Our research, based on interviews with 30 cyber security practitioners conducted in 2020, uses the case study of the water sector in England to address how traditional environmental governance goals (water availability, affordability, sustainability, continuity of supply, public participation) compare against the cyber security ambitions. Our research traces how diverse experts collaborate on the NIS Directive. Practitioners like regulators, lawyers, senior managers, water engineers, IT security experts negotiate their interpretations of NIS to advance their respective priorities. Accessing the diversity of experiences and opinions is crucial so that the NIS could overcome the expertise asymmetry and allow non-technical experts to contribute towards agenda setting.
Policy implications
- The bottom-up involvement of experts in Operational Technologies, Safety Engineering and Environmental Politics experts is key to ensure a NIS implementation is inclusive of water governance issues.
- Security experts in Operational Technologies ought to train themselves to better communicate business benefits of security measures.
- We encourage the formation of sector-specific informal working groups for sharing information about NIS implementation, security maturity and evolving threats. Such groups ought to have clear terms of reference and scope to enable trustworthy information sharing.

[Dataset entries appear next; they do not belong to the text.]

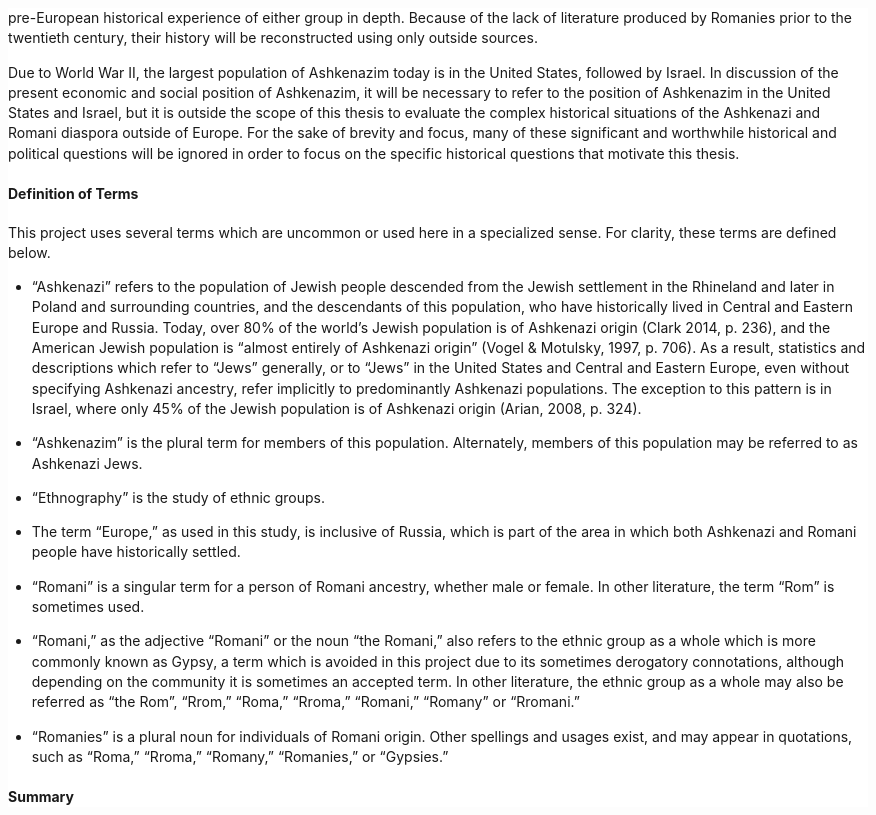 pre-European historical experience of either group in depth. Because of the
lack of literature produced by Romanies prior to the twentieth century, their
history will be reconstructed using only outside sources.

Due to World War II, the largest population of Ashkenazim today is in the
United States, followed by Israel. In discussion of the present economic and
social position of Ashkenazim, it will be necessary to refer to the position of
Ashkenazim in the United States and Israel, but it is outside the scope of this
thesis to evaluate the complex historical situations of the Ashkenazi and
Romani diaspora outside of Europe. For the sake of brevity and focus, many of
these significant and worthwhile historical and political questions will be
ignored in order to focus on the specific historical questions that motivate
this thesis.

#### Definition of Terms

This project uses several terms which are uncommon or used here in a
specialized sense. For clarity, these terms are defined below.

* “Ashkenazi” refers to the population of Jewish people descended from the
  Jewish settlement in the Rhineland and later in Poland and surrounding
countries, and the descendants of this population, who have historically lived
in  Central and Eastern Europe and Russia. Today, over 80% of the world’s
Jewish population is of Ashkenazi origin (Clark 2014, p. 236), and the American
Jewish population is “almost entirely of Ashkenazi origin” (Vogel & Motulsky,
1997, p. 706). As a result, statistics and descriptions which refer to “Jews”
generally, or to “Jews” in the United States and Central and Eastern Europe,
even without specifying Ashkenazi ancestry, refer implicitly to predominantly
Ashkenazi populations. The exception to this pattern is in Israel, where only
45% of the Jewish population is of Ashkenazi origin (Arian, 2008, p. 324).

* “Ashkenazim” is the plural term for members of this population. Alternately,
  members of this population may be referred to as Ashkenazi Jews.

* “Ethnography” is the study of ethnic groups.

* The term “Europe,” as used in this study, is inclusive of Russia, which is
  part of the area in which both Ashkenazi and Romani people have historically
settled.

* “Romani” is a singular term for a person of Romani ancestry, whether male or
  female.  In other literature, the term “Rom” is sometimes used.

* “Romani,” as the adjective “Romani” or the noun “the Romani,” also refers to
  the ethnic group as a whole which is more commonly known as Gypsy, a term
which is avoided in this project due to its sometimes derogatory connotations,
although depending on the community it is sometimes an accepted term. In other
literature, the ethnic group as a whole may also be referred as “the Rom”,
“Rrom,” “Roma,” “Rroma,” “Romani,” “Romany” or “Rromani.”

* “Romanies” is a plural noun for individuals of Romani origin. Other spellings
  and usages exist, and may appear in quotations, such as “Roma,” “Rroma,”
“Romany,” “Romanies,” or “Gypsies.”

#### Summary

- Following the translation of high-level NIS Directive into sector-specific assessments, regulators should reflect on residual spaces left unaccounted for by the emerging standard.
Key findings
In the process of transposing the NIS Directive into the sectoral context, the regulations require interpretation by diverse expert communities. Translating the regulatoryscope to the sectoral landscape involves prioritizing some water governance goal over others. How is the water sector itself changing as a result of the ‘digital water’ agenda? We show that water practitioners typically translate typical cyber security concerns to the sectoral context in relation to water safety, availability and continuity of supply. However, we argue that this has not yet happened with the priorities of sustainability, affordability and public participation. Going forward, regulators will need to maintain a balance between competing governance priorities so that all of the strategic governance goals receive appropriate attention.
By forming new relationships between the regulators, manufacturers and water suppliers, and through creating new types of jobs or leveraging new funding mechanisms, the cyber security regulations have the potential to transform the water sector in both positive and negative ways. If collaborative relationships are not developed, and new types of jobs not created, then the alignment with all of the water governance priorities as a result of NIS implementation will be diminished.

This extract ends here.